↪️

Enhanced Retrieval

Memories in our brains are not stable, they are reconsolidated and shift in importance as they are retrieved from the brain.

What you had for lunch 4 days ago might be hard to recall right now.

But, if you just had a discussion with a friend about that lunch, you are much more likely to remember it. It might even pop up in your head while you are thinking of something related.

Current methods of RAG, especially in the AI agent space, try to mimic the process of retrieving related information through algorithms such as cosine similarity & euclidean distance (good explanation here).

However, once encoded by an embedding system, these embeddings are static and stored in some sort of a vector database (I personally like pinecone). This is not what happens in our brains; memories shift in importance based on strength & recency.

What if we correct this through a simple change?

Proposal

Let’s add some value $\epsilon$ to each embedding vector that represents the strength of the memory. We will incorporate this value into an function such as cosine similarity to boost certain memories in priority.

In order to control $\epsilon$ , we should calculate it using the mean and standard deviation of vector A. Here is how to generate this value in python:

def generate_strength(a, alpha=0.5, beta=0.5):
    # ε = α * (mean(A) + std(A))
    epsilon = alpha * (mean(a) + (beta * std(a)))

    return epsilon

Here, Alpha and Beta values are just dials to control how strong the bias should be.

Alpha controls the whole strength value and Beta controls the influence of the standard deviation on the strength value.

Normal Cosine Similarity

Now, we will use this in a cosine similarity function. This is how the cosine similarity function looks like.

\text{cosine similarity} = \frac{\mathbf{A} \cdot \mathbf{B}}{\|\mathbf{A}\| \|\mathbf{B}\|} = \frac{\sum_{i=1}^{n} A_i B_i}{\sqrt{\sum_{i=1}^{n} A_i^2} \sqrt{\sum_{i=1}^{n} B_i^2}}

Implementation in Python:

def get_cosine_normal(a, b):
    cos_sim = dot(a_values, b_values)/(norm(a_values)*norm(b_values))
    return cos_sim

Enhanced Cosine Similarity

To this, we can then add the strength value $\epsilon$ that we calculated earlier:

\text{cosine similarity} = \frac{(\mathbf{A}+\epsilon_a) \cdot (\mathbf{B+\epsilon_b})}{\|\mathbf{A}\| \|\mathbf{B}\|}

Implementation in Python:

def get_cosine(a: tuple, b: tuple):
    a_values = a[0]
    b_values = b[0]

    a_bias = a[1]
    b_bias = b[1]

    cos_sim = dot(a_values + a_bias, b_values + b_bias)/(norm(a_values)*norm(b_values))
    return cos_sim

Notice how we now represent memories in tuples (embedding, strength).

Proposal Conclusion

Mathematically, higher values of $\epsilon_a$ should increase the cosine similarity value of vector A against any other vectors, meaning it will be prioritized in embedding retrieval. This is more in accordance with how our brains record and retrieve memories; we are more likely to remember certain things than others. That’s why there are things like traumas and obsession.

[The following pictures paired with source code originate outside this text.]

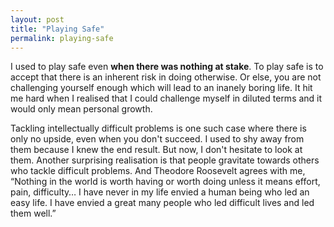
 ```yaml
---
layout: post
title: "Playing Safe"
permalink: playing-safe
---
```


I used to play safe even **when there was nothing at stake**. To play safe is to accept that there is an inherent risk in doing otherwise. Or else, you are not challenging yourself enough which will lead to an inanely boring life. It hit me hard when I realised that I could challenge myself in diluted terms and it would only mean personal growth. 

Tackling intellectually difficult problems is one such case where there is only no upside, even when you don't succeed. I used to shy away from them because I knew the end result. But now, I don't hesitate to look at them. Another surprising realisation is that people gravitate towards others who tackle difficult problems. And Theodore Roosevelt agrees with me, “Nothing in the world is worth having or worth doing unless it means effort, pain, difficulty… I have never in my life envied a human being who led an easy life. I have envied a great many people who led difficult lives and led them well.”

This method of enhancing retrieval techniques is also be useful in the real world outside of trying to play Frankenstein. E.g. Perplexity can strengthen certain reliable websites to be retrieved more often than others which might lack in quality (cough Reddit posts cough).

Testing

Here is a test that I did with these two strings:

text1 = "This is a foo bar sentence ."
text2 = "This is a foo bar close to text 1"

Here are the results:

You can try it yourself (use your own key!):

import openai
import numpy as np
from numpy import dot, mean, std
from numpy.linalg import norm

client = openai.OpenAI(api_key='key-here')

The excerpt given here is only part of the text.